Don’t write off Greek life

Mia Ciardi


Greek Life is often an afterthought to students looking to get involved on campus. Rushing a fraternity or a sorority comes with an “Animal House” stigma, and Greek members are stereotyped as vapid partiers. But contrary to popular belief, joining an organization such as a fraternity or a sorority contains benefits that improve students’ undergraduate experience.

A 2014 study reported by Pacific Standard Magazine found that membership in a fraternity or sorority is not detrimental in any way to a student’s graduation time. While many assumptions are made that involvement in these organizations hinder a member’s academic life, ability to study, etc., this study showed the opposite. The research indicated that being a member of a sorority had no negative effect on any woman’s GPA, but for a fraternity member, only a negligible effect was found.

Related research gathered at Miami University found that college retention rates in Greek-affiliated students were higher than retention rates in non-Greek students. Being a member of Greek life bestows academic perks that cannot be dismissed.

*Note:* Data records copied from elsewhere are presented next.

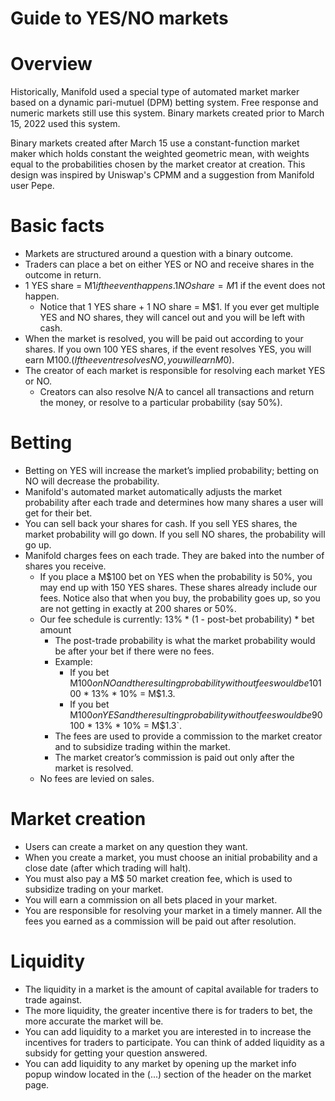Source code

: # Guide to YES/NO markets

# Overview

Historically, Manifold used a special type of automated market marker based on a dynamic pari-mutuel (DPM) betting
system. Free response and numeric markets still use this system. Binary markets created prior to March 15, 2022 used
this system.

Binary markets created after March 15 use a constant-function market maker which holds constant the weighted geometric
mean, with weights equal to the probabilities chosen by the market creator at creation. This design was inspired by
Uniswap's CPMM and a suggestion from Manifold user Pepe.

# Basic facts

- Markets are structured around a question with a binary outcome.
- Traders can place a bet on either YES or NO and receive shares in the outcome in return.
- 1 YES share = M$1 if the event happens. 1 NO share = M$1 if the event does not happen.
    - Notice that 1 YES share + 1 NO share = M$1. If you ever get multiple YES and NO shares, they will cancel out and you will be left with cash.
- When the market is resolved, you will be paid out according to your shares. If you own 100 YES shares, if the event resolves YES, you will earn M$100. (If the event resolves NO, you will earn M$0).
- The creator of each market is responsible for resolving each market YES or NO.
    - Creators can also resolve N/A to cancel all transactions and return the money, or resolve to a particular probability (say 50%).

# Betting

- Betting on YES will increase the market’s implied probability; betting on NO will decrease the probability.
- Manifold's automated market automatically adjusts the market probability after each trade and determines how many shares a user will get for their bet.
- You can sell back your shares for cash. If you sell YES shares, the market probability will go down. If you sell NO shares, the probability will go up.
- Manifold charges fees on each trade. They are baked into the number of shares you receive.
    - If you place a M$100 bet on YES when the probability is 50%, you may end up with 150 YES shares. These shares already include our fees. Notice also that when you buy, the probability goes up, so you are not getting in exactly at 200 shares or 50%.
    - Our fee schedule is currently: 13% * (1 - post-bet probability) * bet amount
        - The post-trade probability is what the market probability would be after your bet if there were no fees.
        - Example:
            - If you bet M$100 on NO and the resulting probability without fees would be 10%, then you pay M$100 * 13% * 10% = M$1.3.
            - If you bet M$100 on YES and the resulting probability without fees would be 90%, then you pay `M$100 * 13% * 10% = M$1.3`.
        - The fees are used to provide a commission to the market creator and to subsidize trading within the market.
        - The market creator’s commission is paid out only after the market is resolved.
    - No fees are levied on sales.

# Market creation

- Users can create a market on any question they want.
- When you create a market, you must choose an initial probability and a close date (after which trading will halt).
- You must also pay a M$ 50 market creation fee, which is used to subsidize trading on your market.
- You will earn a commission on all bets placed in your market.
- You are responsible for resolving your market in a timely manner. All the fees you earned as a commission will be paid out after resolution.

# Liquidity

- The liquidity in a market is the amount of capital available for traders to trade against.
- The more liquidity, the greater incentive there is for traders to bet, the more accurate the market will be.
- You can add liquidity to a market you are interested in to increase the incentives for traders to participate. You can think of added liquidity as a subsidy for getting your question answered.
- You can add liquidity to any market by opening up the market info popup window located in the (...) section of the header on the market page.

These studies do not account for correlation between financial background and Greek Life. Financial background is significant in the determination of opportunity a student has been given educationally and the opportunity to join certain organizations. Despite this, statistics drawn from the studies still show significant proof of valuable attributes Greek Life offers.

Aside from academic benefits, this community requires attendance in philanthropic events that shapes and teaches students the importance of giving. Every sorority and fraternity has a unique charity that they primarily donate to throughout the school year. There are charity events held over the course of the fall and spring semesters to raise money and awareness for each organization in need. These events are student run and build character helping students to grow as people in ways other clubs do not require.

The stigma surrounding Greek Life has been around since the social organizations first came about. Many parents and professors belittle its true meaning, saying students join solely to party. Statistics do not lie —the mere fact that retention rates and rates of students graduating on time are higher for Greek-affiliated members proves that Greek Life is more than a one dimensional stereotype.

Although Greek Life contains many positive attributes, the obvious negative aspects of this community should be taken into consideration. New members face potential hazing, peer pressure to drink, and the expensive dues required during each semester. While this list seems daunting and poses a strong argument against rushing, it is crucial to keep in mind that many of these problems occur outside of Greek Life as well.

Of course, all universities, especially UT, offer a lot of extracurricular activities that are great for academics and character building. Greek Life, though, is an effective way for freshman to get involved on campus immediately, while still being encouraged and able to keep their grades exactly where they need to be.